Saved entries
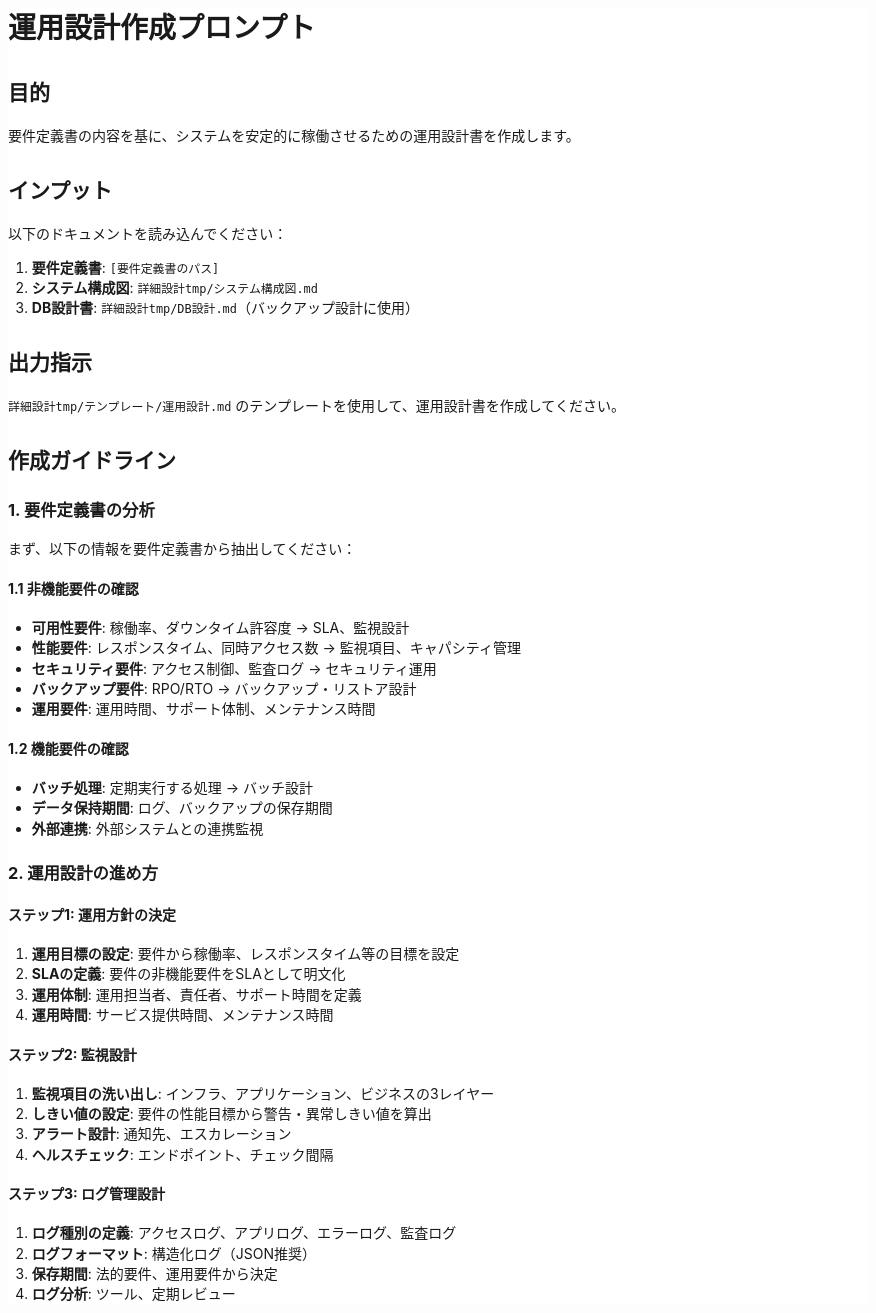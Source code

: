 # 運用設計作成プロンプト

## 目的
要件定義書の内容を基に、システムを安定的に稼働させるための運用設計書を作成します。

## インプット
以下のドキュメントを読み込んでください：
1. **要件定義書**: `[要件定義書のパス]`
2. **システム構成図**: `詳細設計tmp/システム構成図.md`
3. **DB設計書**: `詳細設計tmp/DB設計.md`（バックアップ設計に使用）

## 出力指示
`詳細設計tmp/テンプレート/運用設計.md` のテンプレートを使用して、運用設計書を作成してください。

## 作成ガイドライン

### 1. 要件定義書の分析
まず、以下の情報を要件定義書から抽出してください：

#### 1.1 非機能要件の確認
- **可用性要件**: 稼働率、ダウンタイム許容度 → SLA、監視設計
- **性能要件**: レスポンスタイム、同時アクセス数 → 監視項目、キャパシティ管理
- **セキュリティ要件**: アクセス制御、監査ログ → セキュリティ運用
- **バックアップ要件**: RPO/RTO → バックアップ・リストア設計
- **運用要件**: 運用時間、サポート体制、メンテナンス時間

#### 1.2 機能要件の確認
- **バッチ処理**: 定期実行する処理 → バッチ設計
- **データ保持期間**: ログ、バックアップの保存期間
- **外部連携**: 外部システムとの連携監視

### 2. 運用設計の進め方

#### ステップ1: 運用方針の決定
1. **運用目標の設定**: 要件から稼働率、レスポンスタイム等の目標を設定
2. **SLAの定義**: 要件の非機能要件をSLAとして明文化
3. **運用体制**: 運用担当者、責任者、サポート時間を定義
4. **運用時間**: サービス提供時間、メンテナンス時間

#### ステップ2: 監視設計
1. **監視項目の洗い出し**: インフラ、アプリケーション、ビジネスの3レイヤー
2. **しきい値の設定**: 要件の性能目標から警告・異常しきい値を算出
3. **アラート設計**: 通知先、エスカレーション
4. **ヘルスチェック**: エンドポイント、チェック間隔

#### ステップ3: ログ管理設計
1. **ログ種別の定義**: アクセスログ、アプリログ、エラーログ、監査ログ
2. **ログフォーマット**: 構造化ログ（JSON推奨）
3. **保存期間**: 法的要件、運用要件から決定
4. **ログ分析**: ツール、定期レビュー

| TASK STATEMENT |
Print out the records in full and exactly, dropping every picture.

| REPLY TO THE EXERCISE |
Source code

: # 運用設計作成プロンプト

## 目的
要件定義書の内容を基に、システムを安定的に稼働させるための運用設計書を作成します。

## インプット
以下のドキュメントを読み込んでください：
1. **要件定義書**: `[要件定義書のパス]`
2. **システム構成図**: `詳細設計tmp/システム構成図.md`
3. **DB設計書**: `詳細設計tmp/DB設計.md`（バックアップ設計に使用）

## 出力指示
`詳細設計tmp/テンプレート/運用設計.md` のテンプレートを使用して、運用設計書を作成してください。

## 作成ガイドライン

### 1. 要件定義書の分析
まず、以下の情報を要件定義書から抽出してください：

#### 1.1 非機能要件の確認
- **可用性要件**: 稼働率、ダウンタイム許容度 → SLA、監視設計
- **性能要件**: レスポンスタイム、同時アクセス数 → 監視項目、キャパシティ管理
- **セキュリティ要件**: アクセス制御、監査ログ → セキュリティ運用
- **バックアップ要件**: RPO/RTO → バックアップ・リストア設計
- **運用要件**: 運用時間、サポート体制、メンテナンス時間

#### 1.2 機能要件の確認
- **バッチ処理**: 定期実行する処理 → バッチ設計
- **データ保持期間**: ログ、バックアップの保存期間
- **外部連携**: 外部システムとの連携監視

### 2. 運用設計の進め方

#### ステップ1: 運用方針の決定
1. **運用目標の設定**: 要件から稼働率、レスポンスタイム等の目標を設定
2. **SLAの定義**: 要件の非機能要件をSLAとして明文化
3. **運用体制**: 運用担当者、責任者、サポート時間を定義
4. **運用時間**: サービス提供時間、メンテナンス時間

#### ステップ2: 監視設計
1. **監視項目の洗い出し**: インフラ、アプリケーション、ビジネスの3レイヤー
2. **しきい値の設定**: 要件の性能目標から警告・異常しきい値を算出
3. **アラート設計**: 通知先、エスカレーション
4. **ヘルスチェック**: エンドポイント、チェック間隔

#### ステップ3: ログ管理設計
1. **ログ種別の定義**: アクセスログ、アプリログ、エラーログ、監査ログ
2. **ログフォーマット**: 構造化ログ（JSON推奨）
3. **保存期間**: 法的要件、運用要件から決定
4. **ログ分析**: ツール、定期レビュー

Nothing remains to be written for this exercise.